Gage’s First Journal Entry*002

The translation. Click on thumbnail to enlarge it.

Feelings
I do not want to go to school. I want to stay and do research on science things or social studies at home. Cause at school I do math in a different classroom and in music I do not like to sing in front of everybody.

I am a little worried the drawing on the bottom is of himself dead, but his mouth is open. And Gage told me that him being on the ground like that is how he feels about school.

We had Gage’s emergency IEP meeting about the behavior part of his IEP. We talked a lot of about strategies, and potential triggers for Gage’s angry outbursts. We (by we, I mean us and school faculty) can only control so much, so even if his perfectly splendid teacher watches him all day like a hawk, bad behavior is still going to come out. It is just the nature of the situation right now.

His teacher, the special ed teacher, principal and for a brief time, the school counselor all had great input and suggestions that would blow you away (in a good way). Gage was in the room part of the time and they asked him directly why he hated school and they told him they wanted to help him through this hard time he is having if they can make it easier for him.

We have decided he can drop a subject that he “hates” and is causing him some stress and anxiety. It’s not required and in replacement for that 30 minutes 1x a week, he’s going to help his teacher with science research. He was genuinely happy to hear about the dropped subject and I think it will go a long way towards good karma with Gage – meaning: he thinks we are listening.

Some other highlights

- The play therapist thinks that the journal and talking about the journal contents with Gage shows improvement that he is okay with accepting some help. I almost cried when I read this.

- The school? I almost cried when I walked out of that IEP meeting because you can’t imagine how it feels to have people approach a situation like this in complete cooperation WITH you. All because the sincerely care about one little boy who has had his share of a rough life.

- Today Gage wanted to play outside for the first time in at least 2+ months.

- Gage told me he wants to journal 30 minutes every day. And he asked me to remind him when 30 minutes was up so he can go to sleep (he journals in bed).

- Quinn, the current forgotten one, and I had a dinner date with a new friend and her mom. We wanted to meet because Quinn wanted this new friend to come to her slumber party. And so Quinn is having her first slumber party for her 7th birthday! And three friends are coming to spend the night and maybe two others for dinner and cake! She is simply happy. Tonight she said, “this is the best day ever!”

- Report cards are in for the first semester of school and Gage had Bs and um…nearly all NEEDS IMPROVEMENT and even an UNSATISFACTORY. Quinn had all As and ALL SATISFACTORY marks! I felt so proud for her. A regular classroom, mainstream. That is the gift her Magical Special Ed school gave us the previous 4 years. She was ready to move to this school. So ready.
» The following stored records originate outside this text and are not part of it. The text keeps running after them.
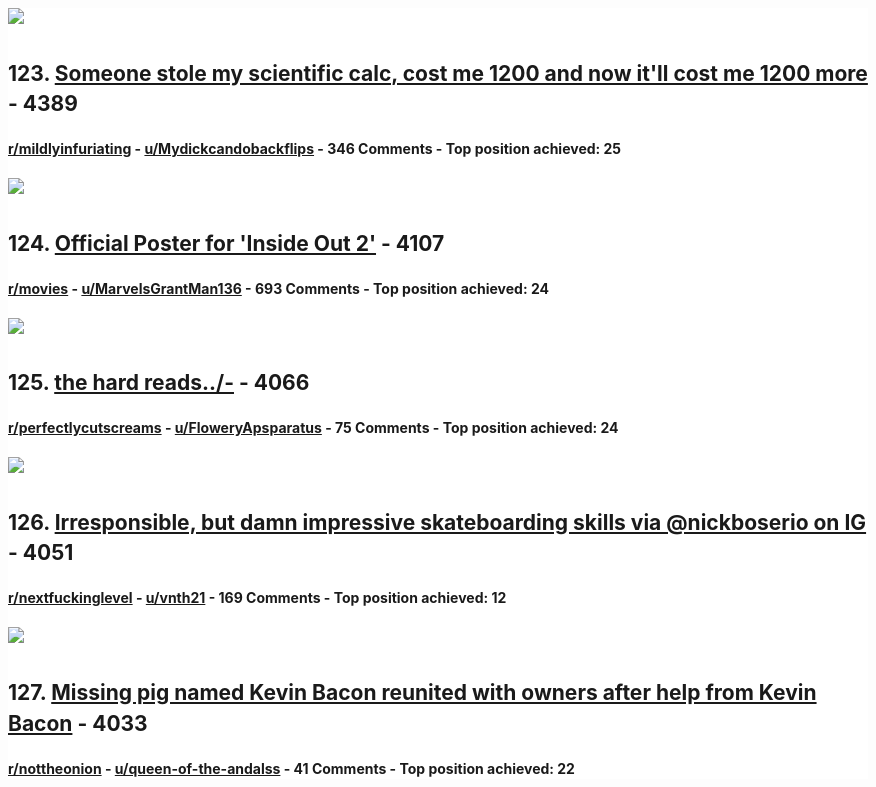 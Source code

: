 <a href="https://i.imgur.com/zi4QZ6s.gifv"><img src="https://b.thumbs.redditmedia.com/cpDH-mJDgrZDYj5y6jPNNC_rTIiYhqClpctVBHip8TQ.jpg"></img></a>

## 123. [Someone stole my scientific calc, cost me 1200 and now it'll cost me 1200 more](http://reddit.com/r/mildlyinfuriating/comments/17r0vh5/someone_stole_my_scientific_calc_cost_me_1200_and/) - 4389
#### [r/mildlyinfuriating](http://reddit.com/r/mildlyinfuriating) - [u/Mydickcandobackflips](http://reddit.com/u/Mydickcandobackflips) - 346 Comments - Top position achieved: 25

<a href="https://i.redd.it/mnricg9l08zb1.jpg"><img src="https://b.thumbs.redditmedia.com/whirOZ_GmMj4y0sMybEgmNIdc-FtxjbLrevAniwgXQE.jpg"></img></a>

## 124. [Official Poster for 'Inside Out 2'](http://reddit.com/r/movies/comments/17rdo32/official_poster_for_inside_out_2/) - 4107
#### [r/movies](http://reddit.com/r/movies) - [u/MarvelsGrantMan136](http://reddit.com/u/MarvelsGrantMan136) - 693 Comments - Top position achieved: 24

<a href="https://i.redd.it/ivza3lu6xbzb1.jpg"><img src="https://b.thumbs.redditmedia.com/7rg_1AS4VCLzkxzCtzwGpNfpQ6TH607hB1umhGJeEDA.jpg"></img></a>

## 125. [the hard reads../-](http://reddit.com/r/perfectlycutscreams/comments/17rocia/the_hard_reads/) - 4066
#### [r/perfectlycutscreams](http://reddit.com/r/perfectlycutscreams) - [u/FloweryApsparatus](http://reddit.com/u/FloweryApsparatus) - 75 Comments - Top position achieved: 24

<a href="https://v.redd.it/a5mx2z0gaezb1"><img src="https://a.thumbs.redditmedia.com/uBi20oALhuoyT0aI1ErrzcQSqLdtWXdLJUvBXDW7Ab0.jpg"></img></a>

## 126. [Irresponsible, but damn impressive skateboarding skills via @nickboserio on IG ](http://reddit.com/r/nextfuckinglevel/comments/17r6tx1/irresponsible_but_damn_impressive_skateboarding/) - 4051
#### [r/nextfuckinglevel](http://reddit.com/r/nextfuckinglevel) - [u/vnth21](http://reddit.com/u/vnth21) - 169 Comments - Top position achieved: 12

<a href="https://v.redd.it/bca9xcyen9zb1"><img src="https://external-preview.redd.it/c3U0eDhhb2VuOXpiMU3CsFPUXbY3ZYq4tdSIjIVjUXEDu1EZHncsYriuokmX.png?width=140&amp;height=140&amp;crop=140:140,smart&amp;format=jpg&amp;v=enabled&amp;lthumb=true&amp;s=83f7211fd97c620cb6a538bcdde8799fcca076d8"></img></a>

## 127. [Missing pig named Kevin Bacon reunited with owners after help from Kevin Bacon](http://reddit.com/r/nottheonion/comments/17rbsjd/missing_pig_named_kevin_bacon_reunited_with/) - 4033
#### [r/nottheonion](http://reddit.com/r/nottheonion) - [u/queen-of-the-andalss](http://reddit.com/u/queen-of-the-andalss) - 41 Comments - Top position achieved: 22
- Gage has had two days of good marks (I know! I know! I am tempting fate by putting on line, but can you blame me?). He also had a situation with another student that could have been ugly, but he removed himself from the situation. That is BIG. Also, today he had “compliments” for good behavior in the lunch room. Ahh. Never underestimate the power that good behavior has on a parent.

* I don’t know if I am going to have this post up for very long. I am trying to decide if it is too private to Gage. Although he didn’t mind me sharing with the education team.